===== DATA PROVIDED

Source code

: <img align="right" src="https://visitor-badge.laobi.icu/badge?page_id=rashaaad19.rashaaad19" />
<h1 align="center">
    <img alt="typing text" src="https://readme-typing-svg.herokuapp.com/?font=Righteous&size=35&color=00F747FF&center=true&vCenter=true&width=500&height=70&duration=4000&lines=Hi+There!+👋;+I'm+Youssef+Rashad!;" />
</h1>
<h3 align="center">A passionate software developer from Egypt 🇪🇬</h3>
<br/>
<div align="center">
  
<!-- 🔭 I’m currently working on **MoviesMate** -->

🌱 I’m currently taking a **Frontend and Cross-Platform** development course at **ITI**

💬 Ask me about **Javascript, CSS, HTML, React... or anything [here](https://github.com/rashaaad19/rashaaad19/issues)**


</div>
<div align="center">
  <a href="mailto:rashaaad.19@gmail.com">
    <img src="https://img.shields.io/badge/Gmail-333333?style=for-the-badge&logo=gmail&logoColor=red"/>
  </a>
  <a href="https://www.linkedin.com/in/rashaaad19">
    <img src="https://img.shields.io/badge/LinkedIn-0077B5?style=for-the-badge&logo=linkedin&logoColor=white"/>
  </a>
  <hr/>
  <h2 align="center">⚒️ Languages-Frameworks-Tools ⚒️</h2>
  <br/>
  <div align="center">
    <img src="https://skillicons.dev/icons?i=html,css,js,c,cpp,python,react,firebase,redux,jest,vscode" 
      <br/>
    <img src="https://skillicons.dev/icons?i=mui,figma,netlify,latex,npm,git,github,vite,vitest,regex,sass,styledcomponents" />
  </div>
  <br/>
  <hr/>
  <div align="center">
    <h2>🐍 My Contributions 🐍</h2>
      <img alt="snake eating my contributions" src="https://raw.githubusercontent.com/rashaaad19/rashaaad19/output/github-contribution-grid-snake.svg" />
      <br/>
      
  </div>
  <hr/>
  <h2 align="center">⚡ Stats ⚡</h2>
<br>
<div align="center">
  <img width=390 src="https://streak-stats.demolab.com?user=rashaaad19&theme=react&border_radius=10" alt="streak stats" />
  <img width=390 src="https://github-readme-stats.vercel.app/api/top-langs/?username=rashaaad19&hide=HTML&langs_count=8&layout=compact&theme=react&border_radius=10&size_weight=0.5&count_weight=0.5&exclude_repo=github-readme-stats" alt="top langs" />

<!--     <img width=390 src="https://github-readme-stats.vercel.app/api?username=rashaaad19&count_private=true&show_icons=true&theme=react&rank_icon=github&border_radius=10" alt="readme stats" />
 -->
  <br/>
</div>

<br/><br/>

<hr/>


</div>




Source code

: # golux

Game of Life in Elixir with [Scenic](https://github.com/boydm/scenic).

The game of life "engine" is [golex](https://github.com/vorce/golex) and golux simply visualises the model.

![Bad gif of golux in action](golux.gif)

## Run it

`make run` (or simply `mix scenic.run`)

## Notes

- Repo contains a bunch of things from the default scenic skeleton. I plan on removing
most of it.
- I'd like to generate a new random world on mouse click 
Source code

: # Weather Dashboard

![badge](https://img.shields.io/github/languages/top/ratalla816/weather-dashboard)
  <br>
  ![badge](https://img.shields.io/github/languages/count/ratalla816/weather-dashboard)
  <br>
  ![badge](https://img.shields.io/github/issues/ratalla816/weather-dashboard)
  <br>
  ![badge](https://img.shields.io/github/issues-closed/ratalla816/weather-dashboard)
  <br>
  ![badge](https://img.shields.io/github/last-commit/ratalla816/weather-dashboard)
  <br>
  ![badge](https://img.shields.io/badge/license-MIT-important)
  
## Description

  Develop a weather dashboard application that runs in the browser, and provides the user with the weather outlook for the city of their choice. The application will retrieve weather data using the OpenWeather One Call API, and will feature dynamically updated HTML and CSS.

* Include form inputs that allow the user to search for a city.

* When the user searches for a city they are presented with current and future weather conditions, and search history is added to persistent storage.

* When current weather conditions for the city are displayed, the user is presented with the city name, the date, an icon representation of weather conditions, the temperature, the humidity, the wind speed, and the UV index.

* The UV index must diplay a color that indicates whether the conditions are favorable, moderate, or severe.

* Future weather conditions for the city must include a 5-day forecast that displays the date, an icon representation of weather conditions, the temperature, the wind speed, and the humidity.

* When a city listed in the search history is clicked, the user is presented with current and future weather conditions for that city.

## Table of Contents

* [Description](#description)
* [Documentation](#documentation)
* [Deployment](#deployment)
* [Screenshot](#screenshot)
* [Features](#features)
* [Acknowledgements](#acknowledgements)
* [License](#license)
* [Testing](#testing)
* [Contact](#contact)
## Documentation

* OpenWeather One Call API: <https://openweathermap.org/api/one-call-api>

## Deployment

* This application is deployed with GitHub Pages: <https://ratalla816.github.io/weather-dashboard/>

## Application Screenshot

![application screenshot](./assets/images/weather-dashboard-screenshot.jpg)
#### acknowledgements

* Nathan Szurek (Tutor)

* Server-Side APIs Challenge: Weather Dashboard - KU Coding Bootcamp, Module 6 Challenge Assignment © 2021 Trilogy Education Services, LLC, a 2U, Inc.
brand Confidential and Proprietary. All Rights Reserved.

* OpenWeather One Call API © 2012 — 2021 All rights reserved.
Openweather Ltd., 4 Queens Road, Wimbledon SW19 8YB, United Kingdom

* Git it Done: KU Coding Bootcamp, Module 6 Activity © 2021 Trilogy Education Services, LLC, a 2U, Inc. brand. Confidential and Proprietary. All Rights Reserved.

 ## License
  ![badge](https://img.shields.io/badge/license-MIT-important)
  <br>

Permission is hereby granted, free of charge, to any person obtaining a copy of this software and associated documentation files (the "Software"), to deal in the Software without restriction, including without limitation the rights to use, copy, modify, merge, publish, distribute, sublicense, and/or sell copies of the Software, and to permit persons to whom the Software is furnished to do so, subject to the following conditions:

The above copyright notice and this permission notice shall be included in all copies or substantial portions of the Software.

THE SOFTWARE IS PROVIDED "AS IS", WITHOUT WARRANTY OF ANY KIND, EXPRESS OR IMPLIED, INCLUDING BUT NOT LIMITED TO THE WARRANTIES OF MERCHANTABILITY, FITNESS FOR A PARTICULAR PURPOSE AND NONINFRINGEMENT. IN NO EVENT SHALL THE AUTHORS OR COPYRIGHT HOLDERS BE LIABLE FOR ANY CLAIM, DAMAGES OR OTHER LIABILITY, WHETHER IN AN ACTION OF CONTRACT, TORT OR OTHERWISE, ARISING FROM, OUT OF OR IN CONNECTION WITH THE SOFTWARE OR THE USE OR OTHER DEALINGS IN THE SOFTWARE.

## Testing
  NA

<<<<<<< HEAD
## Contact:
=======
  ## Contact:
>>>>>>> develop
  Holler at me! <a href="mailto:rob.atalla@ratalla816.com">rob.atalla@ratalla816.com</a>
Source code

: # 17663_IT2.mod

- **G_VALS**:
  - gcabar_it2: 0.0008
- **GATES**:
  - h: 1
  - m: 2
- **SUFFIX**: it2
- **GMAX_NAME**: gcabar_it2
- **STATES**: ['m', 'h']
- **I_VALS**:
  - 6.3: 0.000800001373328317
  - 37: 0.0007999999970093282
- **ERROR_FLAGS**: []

==========

* **EXERCISE GOAL**
Word for word, transcribe each of the entries above.

* **SOLUTION TO THIS PROBLEM**
Source code

: <img align="right" src="https://visitor-badge.laobi.icu/badge?page_id=rashaaad19.rashaaad19" />
<h1 align="center">
    <img alt="typing text" src="https://readme-typing-svg.herokuapp.com/?font=Righteous&size=35&color=00F747FF&center=true&vCenter=true&width=500&height=70&duration=4000&lines=Hi+There!+👋;+I'm+Youssef+Rashad!;" />
</h1>
<h3 align="center">A passionate software developer from Egypt 🇪🇬</h3>
<br/>
<div align="center">
  
<!-- 🔭 I’m currently working on **MoviesMate** -->

🌱 I’m currently taking a **Frontend and Cross-Platform** development course at **ITI**

💬 Ask me about **Javascript, CSS, HTML, React... or anything [here](https://github.com/rashaaad19/rashaaad19/issues)**


</div>
<div align="center">
  <a href="mailto:rashaaad.19@gmail.com">
    <img src="https://img.shields.io/badge/Gmail-333333?style=for-the-badge&logo=gmail&logoColor=red"/>
  </a>
  <a href="https://www.linkedin.com/in/rashaaad19">
    <img src="https://img.shields.io/badge/LinkedIn-0077B5?style=for-the-badge&logo=linkedin&logoColor=white"/>
  </a>
  <hr/>
  <h2 align="center">⚒️ Languages-Frameworks-Tools ⚒️</h2>
  <br/>
  <div align="center">
    <img src="https://skillicons.dev/icons?i=html,css,js,c,cpp,python,react,firebase,redux,jest,vscode" 
      <br/>
    <img src="https://skillicons.dev/icons?i=mui,figma,netlify,latex,npm,git,github,vite,vitest,regex,sass,styledcomponents" />
  </div>
  <br/>
  <hr/>
  <div align="center">
    <h2>🐍 My Contributions 🐍</h2>
      <img alt="snake eating my contributions" src="https://raw.githubusercontent.com/rashaaad19/rashaaad19/output/github-contribution-grid-snake.svg" />
      <br/>
      
  </div>
  <hr/>
  <h2 align="center">⚡ Stats ⚡</h2>
<br>
<div align="center">
  <img width=390 src="https://streak-stats.demolab.com?user=rashaaad19&theme=react&border_radius=10" alt="streak stats" />
  <img width=390 src="https://github-readme-stats.vercel.app/api/top-langs/?username=rashaaad19&hide=HTML&langs_count=8&layout=compact&theme=react&border_radius=10&size_weight=0.5&count_weight=0.5&exclude_repo=github-readme-stats" alt="top langs" />

<!--     <img width=390 src="https://github-readme-stats.vercel.app/api?username=rashaaad19&count_private=true&show_icons=true&theme=react&rank_icon=github&border_radius=10" alt="readme stats" />
 -->
  <br/>
</div>

<br/><br/>

<hr/>


</div>




Source code

: # golux

Game of Life in Elixir with [Scenic](https://github.com/boydm/scenic).

The game of life "engine" is [golex](https://github.com/vorce/golex) and golux simply visualises the model.

![Bad gif of golux in action](golux.gif)

## Run it

`make run` (or simply `mix scenic.run`)

## Notes

- Repo contains a bunch of things from the default scenic skeleton. I plan on removing
most of it.
- I'd like to generate a new random world on mouse click 
Source code

: # Weather Dashboard

![badge](https://img.shields.io/github/languages/top/ratalla816/weather-dashboard)
  <br>
  ![badge](https://img.shields.io/github/languages/count/ratalla816/weather-dashboard)
  <br>
  ![badge](https://img.shields.io/github/issues/ratalla816/weather-dashboard)
  <br>
  ![badge](https://img.shields.io/github/issues-closed/ratalla816/weather-dashboard)
  <br>
  ![badge](https://img.shields.io/github/last-commit/ratalla816/weather-dashboard)
  <br>
  ![badge](https://img.shields.io/badge/license-MIT-important)
  
## Description

  Develop a weather dashboard application that runs in the browser, and provides the user with the weather outlook for the city of their choice. The application will retrieve weather data using the OpenWeather One Call API, and will feature dynamically updated HTML and CSS.

* Include form inputs that allow the user to search for a city.

* When the user searches for a city they are presented with current and future weather conditions, and search history is added to persistent storage.

* When current weather conditions for the city are displayed, the user is presented with the city name, the date, an icon representation of weather conditions, the temperature, the humidity, the wind speed, and the UV index.

* The UV index must diplay a color that indicates whether the conditions are favorable, moderate, or severe.

* Future weather conditions for the city must include a 5-day forecast that displays the date, an icon representation of weather conditions, the temperature, the wind speed, and the humidity.

* When a city listed in the search history is clicked, the user is presented with current and future weather conditions for that city.

## Table of Contents

* [Description](#description)
* [Documentation](#documentation)
* [Deployment](#deployment)
* [Screenshot](#screenshot)
* [Features](#features)
* [Acknowledgements](#acknowledgements)
* [License](#license)
* [Testing](#testing)
* [Contact](#contact)
## Documentation

* OpenWeather One Call API: <https://openweathermap.org/api/one-call-api>

## Deployment

* This application is deployed with GitHub Pages: <https://ratalla816.github.io/weather-dashboard/>

## Application Screenshot

![application screenshot](./assets/images/weather-dashboard-screenshot.jpg)
#### acknowledgements

* Nathan Szurek (Tutor)

* Server-Side APIs Challenge: Weather Dashboard - KU Coding Bootcamp, Module 6 Challenge Assignment © 2021 Trilogy Education Services, LLC, a 2U, Inc.
brand Confidential and Proprietary. All Rights Reserved.

* OpenWeather One Call API © 2012 — 2021 All rights reserved.
Openweather Ltd., 4 Queens Road, Wimbledon SW19 8YB, United Kingdom

* Git it Done: KU Coding Bootcamp, Module 6 Activity © 2021 Trilogy Education Services, LLC, a 2U, Inc. brand. Confidential and Proprietary. All Rights Reserved.

 ## License
  ![badge](https://img.shields.io/badge/license-MIT-important)
  <br>

Permission is hereby granted, free of charge, to any person obtaining a copy of this software and associated documentation files (the "Software"), to deal in the Software without restriction, including without limitation the rights to use, copy, modify, merge, publish, distribute, sublicense, and/or sell copies of the Software, and to permit persons to whom the Software is furnished to do so, subject to the following conditions:

The above copyright notice and this permission notice shall be included in all copies or substantial portions of the Software.

THE SOFTWARE IS PROVIDED "AS IS", WITHOUT WARRANTY OF ANY KIND, EXPRESS OR IMPLIED, INCLUDING BUT NOT LIMITED TO THE WARRANTIES OF MERCHANTABILITY, FITNESS FOR A PARTICULAR PURPOSE AND NONINFRINGEMENT. IN NO EVENT SHALL THE AUTHORS OR COPYRIGHT HOLDERS BE LIABLE FOR ANY CLAIM, DAMAGES OR OTHER LIABILITY, WHETHER IN AN ACTION OF CONTRACT, TORT OR OTHERWISE, ARISING FROM, OUT OF OR IN CONNECTION WITH THE SOFTWARE OR THE USE OR OTHER DEALINGS IN THE SOFTWARE.

## Testing
  NA

<<<<<<< HEAD
## Contact:
=======
  ## Contact:
>>>>>>> develop
  Holler at me! <a href="mailto:rob.atalla@ratalla816.com">rob.atalla@ratalla816.com</a>
Source code

: # 17663_IT2.mod

- **G_VALS**:
  - gcabar_it2: 0.0008
- **GATES**:
  - h: 1
  - m: 2
- **SUFFIX**: it2
- **GMAX_NAME**: gcabar_it2
- **STATES**: ['m', 'h']
- **I_VALS**:
  - 6.3: 0.000800001373328317
  - 37: 0.0007999999970093282
- **ERROR_FLAGS**: []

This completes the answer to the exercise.